John P. v. Whalen

429 N.E.2d 117, 54 N.Y.2d 89
CourtNew York Court of Appeals
DecidedOctober 29, 1981
StatusPublished
Cited by82 cases

This text of 429 N.E.2d 117 (John P. v. Whalen) is published on Counsel Stack Legal Research, covering New York Court of Appeals primary law. Counsel Stack provides free access to over 12 million legal documents including statutes, case law, regulations, and constitutions.

Bluebook
John P. v. Whalen, 429 N.E.2d 117, 54 N.Y.2d 89 (N.Y. 1981).

Opinion

OPINION OF THE COURT

Meyer, J.

Records of a disciplinary proceeding conducted pursuant to section 230 of the Public Health Law consisting of patients’ records and interviews with patients and with other doctors obtained during investigation of professional misconduct are confidential under the provisions of section 230 and, therefore, exempt from public access by section 87 (subd 2, par [a]) of the Public Officers Law. The order of the Appellate Division should, therefore, be affirmed, with costs.

Petitioner is a doctor who is under investigation by the State Board of Professional Medical Conduct (see Public Health Law, § 230). The notice of hearing and statement of charges, was served on petitioner in July, 1977. During an adjournment of the hearing on those charges, petitioner’s attorney issued subpoenas for the production of certain records and the oral examination of various persons. On the commissioner’s motion to quash the subpoenas the Appellate Division affirmed so much of Special Term’s order as held that an attorney’s subpoenas could not be issued in such a proceeding and reversed so much as directed the presiding officer of the board’s hearing committee or the commissioner to issue the subpoenas, holding that the subpoena power granted by the Public Health Law did not [93]*93authorize issuance of subpoenas in the investigatory stage (72 AD2d 961, 962).

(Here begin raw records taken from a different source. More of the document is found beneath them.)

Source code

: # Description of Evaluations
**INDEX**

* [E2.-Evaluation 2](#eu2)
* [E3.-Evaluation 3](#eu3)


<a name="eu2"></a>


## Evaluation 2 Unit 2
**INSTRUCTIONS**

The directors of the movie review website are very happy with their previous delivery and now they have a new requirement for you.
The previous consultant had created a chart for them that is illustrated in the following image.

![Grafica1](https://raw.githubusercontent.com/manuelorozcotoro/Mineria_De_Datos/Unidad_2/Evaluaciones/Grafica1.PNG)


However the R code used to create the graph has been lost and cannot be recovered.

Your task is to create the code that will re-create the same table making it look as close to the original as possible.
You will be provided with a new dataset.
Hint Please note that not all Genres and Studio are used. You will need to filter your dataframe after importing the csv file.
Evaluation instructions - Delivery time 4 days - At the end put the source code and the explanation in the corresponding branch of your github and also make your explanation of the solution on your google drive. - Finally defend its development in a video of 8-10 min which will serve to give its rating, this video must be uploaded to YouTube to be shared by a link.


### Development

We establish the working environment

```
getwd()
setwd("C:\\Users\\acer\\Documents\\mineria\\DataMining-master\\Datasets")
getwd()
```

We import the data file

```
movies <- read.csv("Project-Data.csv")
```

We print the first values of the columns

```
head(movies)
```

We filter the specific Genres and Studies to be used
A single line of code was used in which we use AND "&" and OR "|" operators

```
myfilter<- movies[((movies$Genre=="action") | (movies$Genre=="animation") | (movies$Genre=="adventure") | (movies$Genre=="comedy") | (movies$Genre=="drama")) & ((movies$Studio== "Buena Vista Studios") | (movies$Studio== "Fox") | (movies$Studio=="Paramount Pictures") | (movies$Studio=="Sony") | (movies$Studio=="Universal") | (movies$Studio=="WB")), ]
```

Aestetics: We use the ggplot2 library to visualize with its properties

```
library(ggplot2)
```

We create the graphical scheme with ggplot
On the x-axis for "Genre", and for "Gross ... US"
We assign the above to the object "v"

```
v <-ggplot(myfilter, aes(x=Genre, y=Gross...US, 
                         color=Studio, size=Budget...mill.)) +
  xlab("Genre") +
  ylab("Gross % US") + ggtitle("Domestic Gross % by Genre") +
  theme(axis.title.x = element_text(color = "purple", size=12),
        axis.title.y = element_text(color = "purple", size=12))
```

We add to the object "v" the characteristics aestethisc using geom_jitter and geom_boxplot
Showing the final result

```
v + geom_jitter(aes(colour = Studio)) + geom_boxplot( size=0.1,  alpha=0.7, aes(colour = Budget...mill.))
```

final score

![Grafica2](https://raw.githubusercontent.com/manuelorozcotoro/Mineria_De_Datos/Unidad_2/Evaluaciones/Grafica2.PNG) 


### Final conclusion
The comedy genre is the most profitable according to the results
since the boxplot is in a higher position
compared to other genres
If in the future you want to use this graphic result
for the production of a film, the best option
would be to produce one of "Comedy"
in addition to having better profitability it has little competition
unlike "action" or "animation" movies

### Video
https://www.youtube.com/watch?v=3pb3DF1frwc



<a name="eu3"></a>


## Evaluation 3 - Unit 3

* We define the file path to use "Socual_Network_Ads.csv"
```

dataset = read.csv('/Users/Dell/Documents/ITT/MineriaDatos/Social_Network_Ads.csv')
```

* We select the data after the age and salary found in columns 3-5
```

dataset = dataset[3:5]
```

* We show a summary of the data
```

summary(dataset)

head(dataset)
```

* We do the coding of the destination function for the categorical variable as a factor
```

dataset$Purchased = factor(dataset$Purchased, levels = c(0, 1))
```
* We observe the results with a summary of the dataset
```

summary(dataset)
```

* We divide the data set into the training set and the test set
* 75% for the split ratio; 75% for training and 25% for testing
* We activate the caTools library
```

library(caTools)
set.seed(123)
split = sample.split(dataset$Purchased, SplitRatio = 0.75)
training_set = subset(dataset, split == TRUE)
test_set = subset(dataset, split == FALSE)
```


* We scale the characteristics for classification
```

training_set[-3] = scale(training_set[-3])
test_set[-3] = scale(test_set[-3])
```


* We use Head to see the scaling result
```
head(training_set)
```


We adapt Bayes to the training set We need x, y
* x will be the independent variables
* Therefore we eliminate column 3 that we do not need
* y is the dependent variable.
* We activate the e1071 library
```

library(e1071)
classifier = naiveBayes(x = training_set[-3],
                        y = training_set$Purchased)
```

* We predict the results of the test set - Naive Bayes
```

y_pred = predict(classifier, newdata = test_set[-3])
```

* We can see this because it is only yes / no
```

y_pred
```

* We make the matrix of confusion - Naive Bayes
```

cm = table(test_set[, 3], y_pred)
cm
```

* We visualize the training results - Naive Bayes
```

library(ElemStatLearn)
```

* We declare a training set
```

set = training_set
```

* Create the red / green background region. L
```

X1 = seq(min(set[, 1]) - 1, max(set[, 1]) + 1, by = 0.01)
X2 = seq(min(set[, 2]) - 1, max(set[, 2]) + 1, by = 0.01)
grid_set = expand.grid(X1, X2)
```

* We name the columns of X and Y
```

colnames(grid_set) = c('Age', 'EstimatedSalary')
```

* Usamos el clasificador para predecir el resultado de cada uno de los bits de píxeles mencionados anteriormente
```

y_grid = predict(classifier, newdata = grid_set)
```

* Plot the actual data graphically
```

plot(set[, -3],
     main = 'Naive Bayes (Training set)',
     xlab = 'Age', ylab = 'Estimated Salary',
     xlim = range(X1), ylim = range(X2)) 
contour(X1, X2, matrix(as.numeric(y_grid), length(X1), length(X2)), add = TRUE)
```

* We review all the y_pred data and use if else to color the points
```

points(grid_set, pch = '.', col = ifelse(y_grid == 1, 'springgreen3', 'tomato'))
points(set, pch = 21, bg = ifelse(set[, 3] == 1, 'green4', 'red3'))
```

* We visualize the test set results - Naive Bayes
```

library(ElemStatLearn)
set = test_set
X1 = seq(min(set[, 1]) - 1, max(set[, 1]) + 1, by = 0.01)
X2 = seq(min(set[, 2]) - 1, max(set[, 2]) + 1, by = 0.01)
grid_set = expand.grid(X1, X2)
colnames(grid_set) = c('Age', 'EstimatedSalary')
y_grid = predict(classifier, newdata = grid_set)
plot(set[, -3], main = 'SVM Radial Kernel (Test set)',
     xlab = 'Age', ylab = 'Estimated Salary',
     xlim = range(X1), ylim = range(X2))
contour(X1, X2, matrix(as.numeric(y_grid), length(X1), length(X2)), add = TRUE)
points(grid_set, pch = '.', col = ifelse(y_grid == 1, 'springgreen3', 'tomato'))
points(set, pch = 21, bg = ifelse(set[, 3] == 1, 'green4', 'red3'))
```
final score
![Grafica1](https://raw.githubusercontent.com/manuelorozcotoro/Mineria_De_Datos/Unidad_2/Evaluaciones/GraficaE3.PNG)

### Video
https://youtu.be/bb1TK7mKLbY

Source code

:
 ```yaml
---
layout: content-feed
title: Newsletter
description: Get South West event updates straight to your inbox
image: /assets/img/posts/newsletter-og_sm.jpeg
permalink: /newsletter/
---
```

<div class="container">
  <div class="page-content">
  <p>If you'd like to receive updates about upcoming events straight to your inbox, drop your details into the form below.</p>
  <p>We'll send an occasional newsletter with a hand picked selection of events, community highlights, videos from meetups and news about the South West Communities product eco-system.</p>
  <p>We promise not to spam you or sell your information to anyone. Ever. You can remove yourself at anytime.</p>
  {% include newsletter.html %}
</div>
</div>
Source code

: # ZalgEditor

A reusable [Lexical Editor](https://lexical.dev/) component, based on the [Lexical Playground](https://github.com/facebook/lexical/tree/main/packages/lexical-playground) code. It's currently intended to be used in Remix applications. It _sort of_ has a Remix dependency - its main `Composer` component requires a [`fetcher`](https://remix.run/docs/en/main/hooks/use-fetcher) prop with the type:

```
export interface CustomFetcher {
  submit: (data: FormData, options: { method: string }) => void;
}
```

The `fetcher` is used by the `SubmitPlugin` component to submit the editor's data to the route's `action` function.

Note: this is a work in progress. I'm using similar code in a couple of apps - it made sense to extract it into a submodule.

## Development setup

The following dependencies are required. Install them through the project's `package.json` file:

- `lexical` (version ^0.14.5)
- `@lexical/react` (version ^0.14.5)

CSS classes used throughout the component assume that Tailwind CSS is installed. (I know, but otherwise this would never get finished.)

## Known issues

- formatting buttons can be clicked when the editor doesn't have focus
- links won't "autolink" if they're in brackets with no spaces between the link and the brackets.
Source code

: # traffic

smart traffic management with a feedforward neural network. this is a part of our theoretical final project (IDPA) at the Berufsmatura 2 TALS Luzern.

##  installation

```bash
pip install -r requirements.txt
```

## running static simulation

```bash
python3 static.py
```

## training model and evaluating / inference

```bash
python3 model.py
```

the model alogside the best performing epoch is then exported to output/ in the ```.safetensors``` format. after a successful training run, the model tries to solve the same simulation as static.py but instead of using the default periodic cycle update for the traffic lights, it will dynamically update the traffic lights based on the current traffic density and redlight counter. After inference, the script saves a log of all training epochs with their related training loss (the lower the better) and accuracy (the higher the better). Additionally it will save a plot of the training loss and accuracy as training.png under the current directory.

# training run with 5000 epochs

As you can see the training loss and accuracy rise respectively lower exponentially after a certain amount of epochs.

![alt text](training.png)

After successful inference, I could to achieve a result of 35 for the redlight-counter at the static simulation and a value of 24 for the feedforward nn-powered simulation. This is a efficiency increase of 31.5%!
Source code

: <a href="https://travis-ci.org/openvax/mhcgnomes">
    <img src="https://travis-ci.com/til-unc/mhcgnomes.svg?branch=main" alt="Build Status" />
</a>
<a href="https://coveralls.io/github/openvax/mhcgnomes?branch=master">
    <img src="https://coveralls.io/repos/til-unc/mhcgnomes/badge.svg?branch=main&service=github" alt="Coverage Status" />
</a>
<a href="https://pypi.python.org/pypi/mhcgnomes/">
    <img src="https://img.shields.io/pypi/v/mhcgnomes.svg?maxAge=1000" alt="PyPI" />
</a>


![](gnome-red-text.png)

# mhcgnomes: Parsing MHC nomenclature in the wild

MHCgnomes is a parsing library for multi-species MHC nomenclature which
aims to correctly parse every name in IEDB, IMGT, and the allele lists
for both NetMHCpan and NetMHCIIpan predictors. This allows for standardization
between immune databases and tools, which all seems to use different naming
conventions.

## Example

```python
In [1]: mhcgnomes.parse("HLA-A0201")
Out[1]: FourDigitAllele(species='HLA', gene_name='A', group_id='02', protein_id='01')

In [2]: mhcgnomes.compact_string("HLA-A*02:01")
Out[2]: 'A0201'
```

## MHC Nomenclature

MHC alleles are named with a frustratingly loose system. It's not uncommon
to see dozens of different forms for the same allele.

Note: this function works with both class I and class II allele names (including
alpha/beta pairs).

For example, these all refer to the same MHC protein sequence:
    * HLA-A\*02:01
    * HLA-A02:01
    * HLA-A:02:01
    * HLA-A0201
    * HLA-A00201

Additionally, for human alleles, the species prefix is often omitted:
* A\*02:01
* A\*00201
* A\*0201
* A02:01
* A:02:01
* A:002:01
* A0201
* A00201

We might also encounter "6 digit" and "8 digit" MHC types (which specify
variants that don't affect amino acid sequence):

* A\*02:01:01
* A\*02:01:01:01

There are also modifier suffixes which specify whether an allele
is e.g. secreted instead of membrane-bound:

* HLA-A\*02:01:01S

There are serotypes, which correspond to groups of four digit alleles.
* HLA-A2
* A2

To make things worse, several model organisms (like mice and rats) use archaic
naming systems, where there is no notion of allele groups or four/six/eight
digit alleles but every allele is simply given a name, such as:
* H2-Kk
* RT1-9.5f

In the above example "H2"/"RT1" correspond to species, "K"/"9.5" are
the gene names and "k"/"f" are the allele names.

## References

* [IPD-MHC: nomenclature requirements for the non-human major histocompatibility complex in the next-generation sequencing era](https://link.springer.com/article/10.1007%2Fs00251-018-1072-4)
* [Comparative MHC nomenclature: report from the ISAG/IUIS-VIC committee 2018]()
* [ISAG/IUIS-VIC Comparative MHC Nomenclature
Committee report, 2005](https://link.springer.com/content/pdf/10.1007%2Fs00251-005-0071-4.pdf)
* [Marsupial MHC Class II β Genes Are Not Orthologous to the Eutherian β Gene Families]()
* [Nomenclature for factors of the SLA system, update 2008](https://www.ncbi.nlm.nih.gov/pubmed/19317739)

Petitioner then requested access pursuant to the Freedom of Information Law (Public Officers Law, art 6) to medical records, patient interviews and interviews with other doctors obtained by the commissioner during the investigation. After denial of the request by the agency’s records access officer and records access appeals officer, petitioner brought an article 78 proceeding to review their rulings. In an unreported decision Special Term dismissed the petition, holding the material not discoverable under CPLR 3101 and exempt as part of the investigatory file and under common-law governmental privilege. Petitioner appealed, but the Freedom of Information Law having been substantially revised and liberalized by the repeal of the prior law and enactment of chapter 933 of the Laws of 1977, effective within a few weeks after the Special Term decision, permitted that appeal to be dismissed for failure to prosecute, and instituted a new and separate demand for access under the new law.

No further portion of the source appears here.